Taylors managing director Mitchell Taylor said temperature was vital to ensuring wine was enjoyed at its very best.
“It’s an issue that most wine lovers don’t know is having a massive impact on their enjoyment and appreciation of wine.”
And if the news on reds wasn’t bad enough, it turns out we have a similar problem with whites, which most of us are drinking too cold.
Getting the most out of your wine
Simon West, wine manager at retailer GraysOnline, agreed with the new research.
“We obviously do a lot of wine tastings, and often we have to try and warm up the whites a little bit with our hands,” he said.

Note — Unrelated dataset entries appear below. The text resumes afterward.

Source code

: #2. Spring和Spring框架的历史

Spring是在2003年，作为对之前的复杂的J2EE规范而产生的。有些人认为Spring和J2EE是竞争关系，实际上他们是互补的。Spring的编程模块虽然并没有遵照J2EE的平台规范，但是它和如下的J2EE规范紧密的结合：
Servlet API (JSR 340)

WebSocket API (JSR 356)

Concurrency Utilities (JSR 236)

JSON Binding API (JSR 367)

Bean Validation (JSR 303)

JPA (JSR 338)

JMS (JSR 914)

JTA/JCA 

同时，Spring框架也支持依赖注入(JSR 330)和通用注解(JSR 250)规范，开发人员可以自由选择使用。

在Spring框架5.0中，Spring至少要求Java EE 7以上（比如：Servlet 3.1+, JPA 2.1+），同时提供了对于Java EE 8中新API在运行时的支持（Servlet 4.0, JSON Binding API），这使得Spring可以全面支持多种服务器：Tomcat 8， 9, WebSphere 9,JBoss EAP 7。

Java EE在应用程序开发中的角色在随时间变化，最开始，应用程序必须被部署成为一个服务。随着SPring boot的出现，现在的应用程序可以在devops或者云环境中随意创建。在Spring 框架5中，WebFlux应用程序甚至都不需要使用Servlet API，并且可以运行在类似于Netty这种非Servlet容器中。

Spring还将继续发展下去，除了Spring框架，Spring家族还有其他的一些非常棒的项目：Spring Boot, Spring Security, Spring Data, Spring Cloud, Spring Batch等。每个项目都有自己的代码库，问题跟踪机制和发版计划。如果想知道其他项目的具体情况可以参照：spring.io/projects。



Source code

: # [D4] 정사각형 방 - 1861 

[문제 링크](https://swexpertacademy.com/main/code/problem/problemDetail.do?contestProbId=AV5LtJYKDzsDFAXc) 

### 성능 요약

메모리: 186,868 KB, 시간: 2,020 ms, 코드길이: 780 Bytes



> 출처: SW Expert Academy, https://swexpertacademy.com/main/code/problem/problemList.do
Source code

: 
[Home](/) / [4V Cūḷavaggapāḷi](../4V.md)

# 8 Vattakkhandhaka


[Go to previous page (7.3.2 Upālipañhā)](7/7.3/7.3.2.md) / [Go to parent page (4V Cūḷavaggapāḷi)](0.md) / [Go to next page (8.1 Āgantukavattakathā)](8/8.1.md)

Mr West said Australians were dulling the flavour of their whites by over-chilling them.
“The wine isn’t able to express itself as much if it’s too cold. You don’t get the fruits, you don’t get the true character.”
Similarly, Taylors said drinking a white straight from the fridge can over-pronounce its acidity.
According to Mr West, the ideal temperature for enjoying a glass of white was between eight and 10 degrees.
Head sommelier at Sydney restaurant Silvereye, James Audas, serves his whites at a cool six degrees.
For reds, he warned serving them too hot can result in a “stewed fruit” taste.
Mr Audas said Silvereye was one of the rare restaurants that refrigerates its reds.
“We don’t chill them, but we control their temperature to about 16 degrees,” he said.
“I definitely think Australians are drinking their wine at the wrong temperature.
“But I think restaurants are getting better.”
Reaching the right temperature
For those at home, Mr Audas admitted temperature-controlled fridges were not a likely purchase.
“A normal fridge is fine for whites, but just make sure you take them out a bit earlier,” he said.
Taylors chief winemaker Adam Eggins suggested putting reds in the fridge 30 minutes before serving.
Mr Audas advised storing them in a cool cupboard away from sunlight, not just for serving temperature but for their longevity.
“People sometimes complain that their wines haven’t kept well and it’s often about where they’re storing them,” he said.
As for the other sins Australian wine drinkers commit, Mr West said he often “had a chuckle” when he saw someone drop ice cubes into their white on a hot day.
“Ice cubes are just going to dilute the taste of your wine,” he said.
“Use a slurry of water and ice cubes and drop the bottle in that instead – it’s really effective”.